For more information about the improvements made in the beef production lifecycle, go HERE.

Niche Market Beef

A lot of hulabaloo has been going on around the discussion of grain finished vs grass finished beef. People seem to think that grass finished beef is somehow more natural and environmentally friendly. Yet we know it takes about 226 more days for grass-finished cattle to reach market weight than grain-finished cattle. More days on grass may mean greater environmental impact.

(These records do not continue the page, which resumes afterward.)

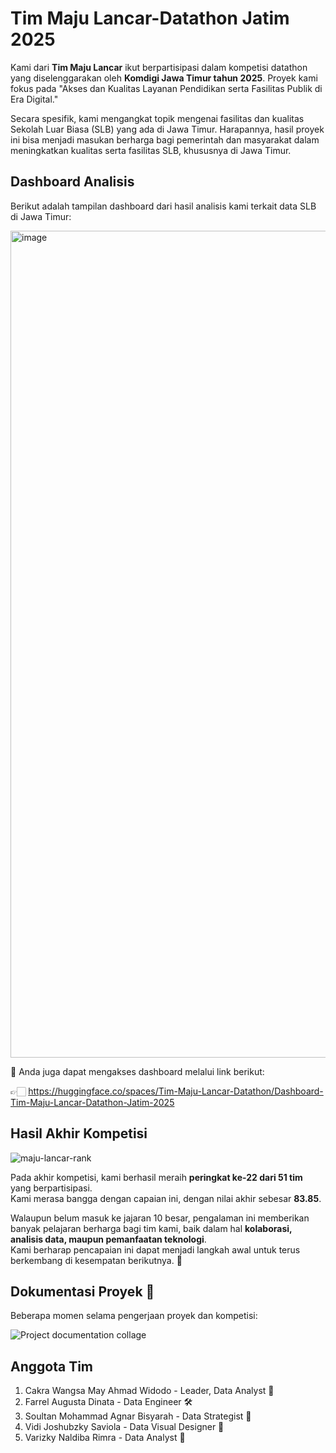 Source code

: # Tim Maju Lancar-Datathon Jatim 2025

Kami dari **Tim Maju Lancar** ikut berpartisipasi dalam kompetisi datathon yang diselenggarakan oleh **Komdigi Jawa Timur tahun 2025**. Proyek kami fokus pada "Akses dan Kualitas Layanan Pendidikan serta Fasilitas Publik di Era Digital."

Secara spesifik, kami mengangkat topik mengenai fasilitas dan kualitas Sekolah Luar Biasa (SLB) yang ada di Jawa Timur. Harapannya, hasil proyek ini bisa menjadi masukan berharga bagi pemerintah dan masyarakat dalam meningkatkan kualitas serta fasilitas SLB, khususnya di Jawa Timur.

## Dashboard Analisis

Berikut adalah tampilan dashboard dari hasil analisis kami terkait data SLB di Jawa Timur:

<a href="https://huggingface.co/spaces/Tim-Maju-Lancar-Datathon/Dashboard-Tim-Maju-Lancar-Datathon-Jatim-2025">
  <img width="2475" height="1323" alt="image" src="https://github.com/user-attachments/assets/fc34e619-2ddf-41c4-b1c1-e31032e2a5c3" />
</a>

🔗 Anda juga dapat mengakses dashboard melalui link berikut:   

👉🏻 https://huggingface.co/spaces/Tim-Maju-Lancar-Datathon/Dashboard-Tim-Maju-Lancar-Datathon-Jatim-2025


## Hasil Akhir Kompetisi

![maju-lancar-rank](https://github.com/user-attachments/assets/ffd958fb-c634-4691-93d0-e2d3df4cbda8)

Pada akhir kompetisi, kami berhasil meraih **peringkat ke-22 dari 51 tim** yang berpartisipasi.  
Kami merasa bangga dengan capaian ini, dengan nilai akhir sebesar **83.85**.  

Walaupun belum masuk ke jajaran 10 besar, pengalaman ini memberikan banyak pelajaran berharga bagi tim kami, baik dalam hal **kolaborasi, analisis data, maupun pemanfaatan teknologi**.  
Kami berharap pencapaian ini dapat menjadi langkah awal untuk terus berkembang di kesempatan berikutnya. 🚀

## Dokumentasi Proyek 📸

Beberapa momen selama pengerjaan proyek dan kompetisi:

![Project documentation collage](https://github.com/user-attachments/assets/1ce05dc0-c9a3-4007-b69f-7882c642e655)

## Anggota Tim

1. Cakra Wangsa May Ahmad Widodo - Leader, Data Analyst 🧮
2. Farrel Augusta Dinata - Data Engineer 🛠️
3. Soultan Mohammad Agnar Bisyarah - Data Strategist 🧠
4. Vidi Joshubzky Saviola - Data Visual Designer 🎨
5. Varizky Naldiba Rimra - Data Analyst 🧮
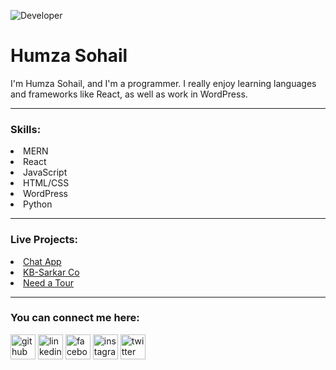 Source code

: ![Developer](https://camo.githubusercontent.com/962609ed6e1ac4986487d6fdaf71bc61d3d761b0b8620ab60a2f6a3d4766f47a/68747470733a2f2f64313573686c6c6b73776b6374302e636c6f756466726f6e742e6e65742f77702d636f6e74656e742f626c6f67732e6469722f312f66696c65732f323032302f30342f36393036313830315f313938333332343537383433363438395f363836353732363633323531353037363039365f6f2d383030783435302d312d373638783433322e6a7067)

<h1> Humza Sohail </h1>

I'm Humza Sohail, and I'm a programmer. I really enjoy learning languages and frameworks like React, as well as work in WordPress. 

<hr />

<h3>Skills: </h3>
<ui>
  <li>
    MERN
  </li>
   <li>
  React
   </li>
    <li>
  JavaScript
  </li>
  <li>
  HTML/CSS
  </li>
   <li>
  WordPress
  </li>
  <li>
  Python
  </li>
</ui>
<hr />

<h3>Live Projects: </h3>
<ui>
  <li>
    <a href="https://chat-application-jsm.netlify.app/"> Chat App </a>
  </li>
   <li>
  <a href="https://kb-sarkar.com/"> KB-Sarkar Co </a>
   </li>
    <li>
  <a href="https://www.needatour.com/"> Need a Tour </a>
  </li>
</ui>

<hr />

<h3> You can connect me here: </h3>


[<img src='https://cdn.jsdelivr.net/npm/simple-icons@3.0.1/icons/github.svg' alt='github' height='40'>](https://github.com/https://github.com/humzas111)  [<img src='https://cdn.jsdelivr.net/npm/simple-icons@3.0.1/icons/linkedin.svg' alt='linkedin' height='40'>](https://www.linkedin.com/in/https://www.linkedin.com/in/humzasohail//)  [<img src='https://cdn.jsdelivr.net/npm/simple-icons@3.0.1/icons/facebook.svg' alt='facebook' height='40'>](https://www.facebook.com/https://www.facebook.com/humza.xohail/)  [<img src='https://cdn.jsdelivr.net/npm/simple-icons@3.0.1/icons/instagram.svg' alt='instagram' height='40'>](https://www.instagram.com/https://www.instagram.com/humzasohail._//)  [<img src='https://cdn.jsdelivr.net/npm/simple-icons@3.0.1/icons/twitter.svg' alt='twitter' height='40'>](https://twitter.com/https://twitter.com/HumzaX)  
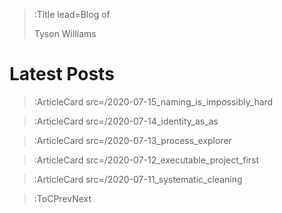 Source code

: > :Title lead=Blog of
>
> Tyson Williams

# Latest Posts

> :ArticleCard src=/2020-07-15_naming_is_impossibly_hard

> :ArticleCard src=/2020-07-14_identity_as_as

> :ArticleCard src=/2020-07-13_process_explorer

> :ArticleCard src=/2020-07-12_executable_project_first

> :ArticleCard src=/2020-07-11_systematic_cleaning

> :ToCPrevNext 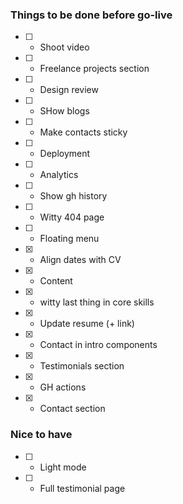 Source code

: ### Things to be done before go-live

- [ ] - Shoot video
- [ ] - Freelance projects section
- [ ] - Design review
- [ ] - SHow blogs
- [ ] - Make contacts sticky
- [ ] - Deployment
- [ ] - Analytics
- [ ] - Show gh history
- [ ] - Witty 404 page
- [ ] - Floating menu
- [x] - Align dates with CV
- [x] - Content
- [x] - witty last thing in core skills
- [x] - Update resume (+ link)
- [x] - Contact in intro components
- [x] - Testimonials section
- [x] - GH actions
- [x] - Contact section

### Nice to have

- [ ] - Light mode
- [ ] - Full testimonial page
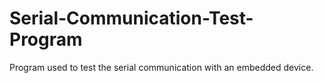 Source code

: # Serial-Communication-Test-Program
Program used to test the serial communication with an embedded device.
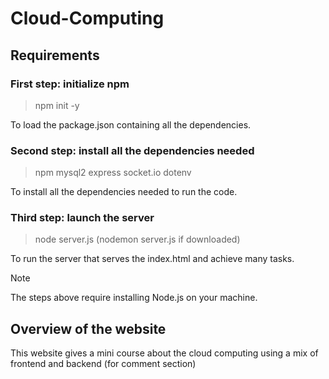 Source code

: # Cloud-Computing

## Requirements

### First step: initialize npm

> npm init -y

To load the package.json containing all the dependencies.

### Second step: install all the dependencies needed

> npm mysql2 express socket.io dotenv

To install all the dependencies needed to run the code.

### Third step: launch the server

> node server.js (nodemon server.js if downloaded)

To run the server that serves the index.html and achieve many tasks.

> [!NOTE]
> The steps above require installing Node.js on your machine.

## Overview of the website

This website gives a mini course about the cloud computing using a mix of frontend and backend (for comment section)
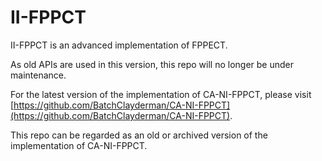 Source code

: # II-FPPCT

II-FPPCT is an advanced implementation of FPPECT. 

As old APIs are used in this version, this repo will no longer be under maintenance. 

For the latest version of the implementation of CA-NI-FPPCT, please visit [https://github.com/BatchClayderman/CA-NI-FPPCT](https://github.com/BatchClayderman/CA-NI-FPPCT). 

This repo can be regarded as an old or archived version of the implementation of CA-NI-FPPCT. 
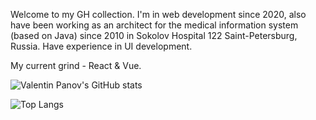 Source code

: Welcome to my GH collection. I'm in web development since 2020, also have been working as an architect for the medical information system (based on Java) since 2010 in Sokolov Hospital 122 Saint-Petersburg, Russia. Have experience in UI development.

My current grind - React & Vue. 

![Valentin Panov's GitHub stats](https://github-readme-stats.vercel.app/api?username=valentin-panov)

![Top Langs](https://github-readme-stats.vercel.app/api/top-langs/?username=valentin-panov&layout=compact)
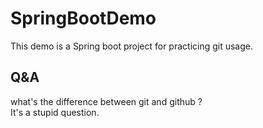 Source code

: # SpringBootDemo
This demo is a Spring boot project for practicing git usage.

## Q&A
what's the difference between git and github ?\
It's a stupid question.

Let’s look at the difference. Each pound of grain-finished beef requires:

  • 45 percent less land;
  • 76 percent less water; and
  • 49 percent less feed;

And generates:

  • 51 percent less manure; and
  • 42 percent fewer carbon emissions.

So it would seem to me that grain finishing is more environmentally sound. For more on that, click HERE.

Meatless Monday

Just the idea of it makes me cringe. What would possess someone to avoid meat just because of alliteration? Why not increase beef intake and call it Meaty Monday? Because some fool out there thought it would be healthy and better for the environment to cut meat from your diet just one day a week. Were they right? Of course not. Let’s examine the idea:

First, we know that beef is nutritious and a vital part of a healthy, well-balanced diet. Refresh yourself with my post, if you must.

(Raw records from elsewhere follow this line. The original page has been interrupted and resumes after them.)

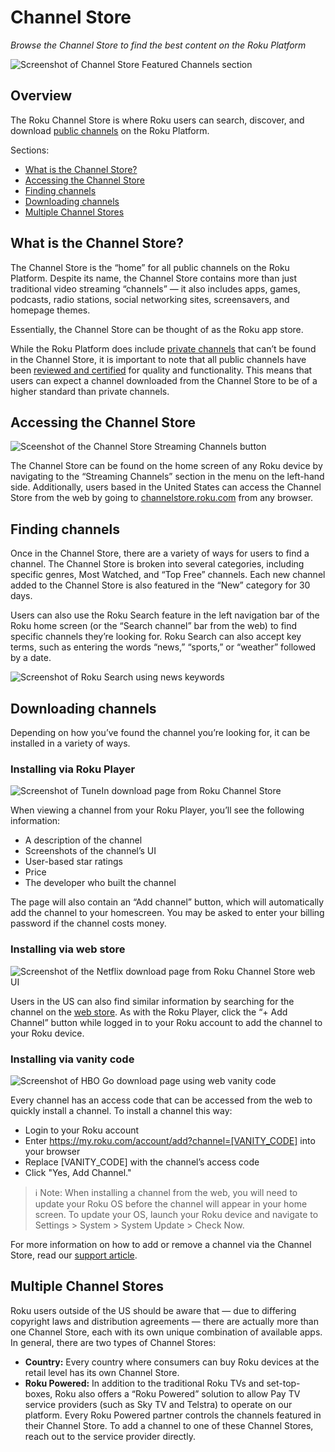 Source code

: # Channel Store

_Browse the Channel Store to find the best content on the Roku Platform_

![Screenshot of Channel Store Featured Channels section](../../images/featured.png)

## Overview

The Roku Channel Store is where Roku users can search, discover, and download [public channels](https://github.com/rokudev/docs/blob/master/publish/channel-store/publishing.md) on the Roku Platform.

Sections:

*   [What is the Channel Store?](#what-is-the-channel-store)
*   [Accessing the Channel Store](#accessing∏-the-channel-store)
*   [Finding channels](#finding-channels)
*   [Downloading channels](#downloading-channels)
*   [Multiple Channel Stores](#multiple-channel-stores)

## What is the Channel Store?

The Channel Store is the “home” for all public channels on the Roku Platform. Despite its name, the Channel Store contains more than just traditional video streaming “channels” — it also includes apps, games, podcasts, radio stations, social networking sites, screensavers, and homepage themes.

Essentially, the Channel Store can be thought of as the Roku app store.

While the Roku Platform does include [private channels](https://github.com/rokudev/docs/blob/master/develop/guides/private-channels.md) that can’t be found in the Channel Store, it is important to note that all public channels have been [reviewed and certified](https://github.com/rokudev/docs/blob/master/publish/channel-store/certification.md) for quality and functionality. This means that users can expect a channel downloaded from the Channel Store to be of a higher standard than private channels.

## Accessing the Channel Store

![Sceenshot of the Channel Store Streaming Channels button](../../images/channel_store.png)

The Channel Store can be found on the home screen of any Roku device by navigating to the “Streaming Channels” section in the menu on the left-hand side. Additionally, users based in the United States can access the Channel Store from the web by going to [channelstore.roku.com](https://channelstore.roku.com/browse) from any browser.

## Finding channels

Once in the Channel Store, there are a variety of ways for users to find a channel. The Channel Store is broken into several categories, including specific genres, Most Watched, and “Top Free” channels. Each new channel added to the Channel Store is also featured in the “New” category for 30 days.

Users can also use the Roku Search feature in the left navigation bar of the Roku home screen (or the “Search channel” bar from the web) to find specific channels they’re looking for. Roku Search can also accept key terms, such as entering the words “news,” “sports,” or “weather” followed by a date.

![Screenshot of Roku Search using news keywords](../../images/roku_search_news.jpg)

## Downloading channels

Depending on how you’ve found the channel you’re looking for, it can be installed in a variety of ways.

### Installing via Roku Player

![Screenshot of TuneIn download page from Roku Channel Store](../../images/tunein.png)

When viewing a channel from your Roku Player, you’ll see the following information:

*   A description of the channel
*   Screenshots of the channel’s UI
*   User-based star ratings
*   Price
*   The developer who built the channel

The page will also contain an “Add channel” button, which will automatically add the channel to your homescreen. You may be asked to enter your billing password if the channel costs money.

### Installing via web store

![Screenshot of the Netflix download page from Roku Channel Store web UI](../../images/netflix_web.png)

Users in the US can also find similar information by searching for the channel on the [web store](https://channelstore.roku.com/browse). As with the Roku Player, click the “+ Add Channel” button while logged in to your Roku account to add the channel to your Roku device.

### Installing via vanity code

![Screenshot of HBO Go download page using web vanity code](../../images/vanity_code.png)

Every channel has an access code that can be accessed from the web to quickly install a channel. To install a channel this way:

*   Login to your Roku account
*   Enter https://my.roku.com/account/add?channel=[VANITY_CODE] into your browser
*   Replace [VANITY_CODE] with the channel’s access code
*   Click "Yes, Add Channel."

> :information_source: Note: When installing a channel from the web, you will need to update your Roku OS before the channel will appear in your home screen. To update your OS, launch your Roku device and navigate to Settings > System > System Update > Check Now.

For more information on how to add or remove a channel via the Channel Store, read our [support article](https://support.roku.com/hc/en-us/articles/208756388-How-do-I-add-or-remove-channels-on-my-Roku-player-).

## Multiple Channel Stores

Roku users outside of the US should be aware that — due to differing copyright laws and distribution agreements — there are actually more than one Channel Store, each with its own unique combination of available apps. In general, there are two types of Channel Stores:

*   **Country:** Every country where consumers can buy Roku devices at the retail level has its own Channel Store.
*   **Roku Powered:** In addition to the traditional Roku TVs and set-top-boxes, Roku also offers a “Roku Powered” solution to allow Pay TV service providers (such as Sky TV and Telstra) to operate on our platform. Every Roku Powered partner controls the channels featured in their Channel Store. To add a channel to one of these Channel Stores, reach out to the service provider directly.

As for the environment, “Meatless Monday” would have a very small impact even if every American followed it. One meatless day per week would account for less than one half of one percent of the U.S. carbon footprint. For more on that, check out THIS LINK.

Nose to Tail

Are we, as a society, wasting any part of the animal? Not really.

First, you’ve all noticed some of the shit I’ve been eating lately at fine dining establishments: Oxtail stew, blood sausage, bone marrow, tripe, and all sorts of offal or “variety meats.”

bone marrow with fried oyster
bone marrow with fried oyster

There is a readily identifiable trend in the food biz where chefs want to use the entire animal, from nose to tail, to reduce waste and elevate their cuisine by offering on their menus the proteins that used to be relegated to the impoverished.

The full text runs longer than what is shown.